I care what someone who doesn’t exist has to say? I was the only real person. So no. No one said to go to the cafe. No one has ever looked at me, close, no one has ever stopped me. And thank God for that. Thank God . It was fine. I didn’t want anything. Though it had just been a night, I wasn’t hungry, I wasn’t thirsty, and my body felt as if it hadn’t been thirsty for anything in months. A year? I hadn’t felt the need to eat anything for how long. At least as long as today and last night and this whole week and 2 weeks from now. I wasn’t hungry, so I didn’t stop at the cafe. No one stopped me and said come to the cafe, so I just went to class. Class was the same way it had always been, the same way it was when I was a kid, a teen, an adult. The teachers didn’t call on me; I didn’t raise my hand. In middle school, the teachers didn’t call on me; I didn’t raise my hand. In college, the teachers didn’t call on me, and I didn’t raise my hand. I only found out recently this is because I am the only person on Earth. I left the classroom after a full hour and a half of not talking, not listening, and not learning. “Why do you bother going to class then?” someone asks. “Well, because that’s what I’ve always done. That’s what I’m supposed to

do.
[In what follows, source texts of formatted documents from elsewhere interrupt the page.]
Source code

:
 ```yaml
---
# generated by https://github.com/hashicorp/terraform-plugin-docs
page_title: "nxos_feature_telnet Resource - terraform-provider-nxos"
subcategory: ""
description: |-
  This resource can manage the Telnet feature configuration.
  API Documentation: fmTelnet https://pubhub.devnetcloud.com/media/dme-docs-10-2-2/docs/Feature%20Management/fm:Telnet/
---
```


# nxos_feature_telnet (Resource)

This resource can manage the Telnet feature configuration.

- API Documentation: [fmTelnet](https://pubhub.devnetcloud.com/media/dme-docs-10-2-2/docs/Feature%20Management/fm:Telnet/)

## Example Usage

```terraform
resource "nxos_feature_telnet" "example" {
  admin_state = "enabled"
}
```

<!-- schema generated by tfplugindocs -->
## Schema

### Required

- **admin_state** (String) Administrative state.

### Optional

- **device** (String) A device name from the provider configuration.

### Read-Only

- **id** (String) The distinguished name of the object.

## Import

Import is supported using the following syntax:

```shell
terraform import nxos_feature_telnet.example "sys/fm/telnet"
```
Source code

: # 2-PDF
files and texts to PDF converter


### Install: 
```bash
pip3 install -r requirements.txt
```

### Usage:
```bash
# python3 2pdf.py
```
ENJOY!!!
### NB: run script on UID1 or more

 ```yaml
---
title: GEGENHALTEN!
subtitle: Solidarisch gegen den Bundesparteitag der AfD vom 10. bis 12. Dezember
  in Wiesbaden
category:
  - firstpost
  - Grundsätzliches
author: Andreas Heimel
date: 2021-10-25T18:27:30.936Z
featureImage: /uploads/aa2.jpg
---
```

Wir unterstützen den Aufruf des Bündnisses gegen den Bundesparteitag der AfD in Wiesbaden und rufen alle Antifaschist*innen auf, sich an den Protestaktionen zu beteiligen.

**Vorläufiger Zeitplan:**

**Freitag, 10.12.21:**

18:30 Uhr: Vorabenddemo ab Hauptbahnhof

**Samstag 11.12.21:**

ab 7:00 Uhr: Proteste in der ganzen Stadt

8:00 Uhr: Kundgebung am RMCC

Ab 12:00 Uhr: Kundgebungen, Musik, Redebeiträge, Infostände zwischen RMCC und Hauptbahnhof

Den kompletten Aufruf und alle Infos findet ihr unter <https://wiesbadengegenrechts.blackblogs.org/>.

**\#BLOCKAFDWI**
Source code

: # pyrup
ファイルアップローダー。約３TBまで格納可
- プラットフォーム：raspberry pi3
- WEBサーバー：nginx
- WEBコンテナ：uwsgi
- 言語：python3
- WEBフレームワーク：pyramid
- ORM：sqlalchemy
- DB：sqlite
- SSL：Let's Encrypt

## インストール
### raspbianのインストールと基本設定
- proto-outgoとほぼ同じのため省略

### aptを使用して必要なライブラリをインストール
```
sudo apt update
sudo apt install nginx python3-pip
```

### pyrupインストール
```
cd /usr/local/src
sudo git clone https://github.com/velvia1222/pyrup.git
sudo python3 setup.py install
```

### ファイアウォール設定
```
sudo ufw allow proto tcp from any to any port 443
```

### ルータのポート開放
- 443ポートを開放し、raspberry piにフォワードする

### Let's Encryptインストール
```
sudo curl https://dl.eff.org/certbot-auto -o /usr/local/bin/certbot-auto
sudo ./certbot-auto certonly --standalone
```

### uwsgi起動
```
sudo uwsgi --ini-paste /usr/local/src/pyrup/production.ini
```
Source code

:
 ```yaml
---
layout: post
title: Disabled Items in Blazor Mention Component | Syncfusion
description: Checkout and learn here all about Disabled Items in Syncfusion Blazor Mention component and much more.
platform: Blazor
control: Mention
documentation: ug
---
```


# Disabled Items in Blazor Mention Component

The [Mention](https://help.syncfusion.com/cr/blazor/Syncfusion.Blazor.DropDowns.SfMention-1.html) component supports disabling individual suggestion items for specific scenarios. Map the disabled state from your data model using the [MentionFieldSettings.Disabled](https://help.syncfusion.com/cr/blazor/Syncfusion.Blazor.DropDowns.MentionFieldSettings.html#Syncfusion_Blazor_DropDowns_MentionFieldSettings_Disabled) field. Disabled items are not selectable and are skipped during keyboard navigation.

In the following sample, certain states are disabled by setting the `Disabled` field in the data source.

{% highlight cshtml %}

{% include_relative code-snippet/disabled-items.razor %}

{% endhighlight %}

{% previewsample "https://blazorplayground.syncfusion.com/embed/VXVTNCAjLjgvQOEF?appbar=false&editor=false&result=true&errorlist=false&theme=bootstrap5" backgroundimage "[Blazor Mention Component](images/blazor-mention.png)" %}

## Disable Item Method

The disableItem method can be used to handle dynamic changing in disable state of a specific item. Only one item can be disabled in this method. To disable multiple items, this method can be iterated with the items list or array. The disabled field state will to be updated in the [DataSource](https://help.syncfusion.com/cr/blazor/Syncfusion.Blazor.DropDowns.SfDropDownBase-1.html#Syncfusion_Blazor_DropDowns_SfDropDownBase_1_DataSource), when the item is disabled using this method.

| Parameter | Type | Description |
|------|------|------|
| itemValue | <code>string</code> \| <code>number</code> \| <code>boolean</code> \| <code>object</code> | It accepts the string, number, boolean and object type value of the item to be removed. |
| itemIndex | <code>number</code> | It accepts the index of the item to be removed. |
To get my degree.” “Oh,” they said, “Okay.” No one actually asked that.

I wondered if getting my degree even mattered, since I was the only person on Earth. I was hoping it maybe would’ve all been for something, but if all is for nought, then what’s the point of trying? Should I just give up? Have I given up? What was giving up? Was giving up dying? Can you even die if you’re not real? Can you even die if you are real?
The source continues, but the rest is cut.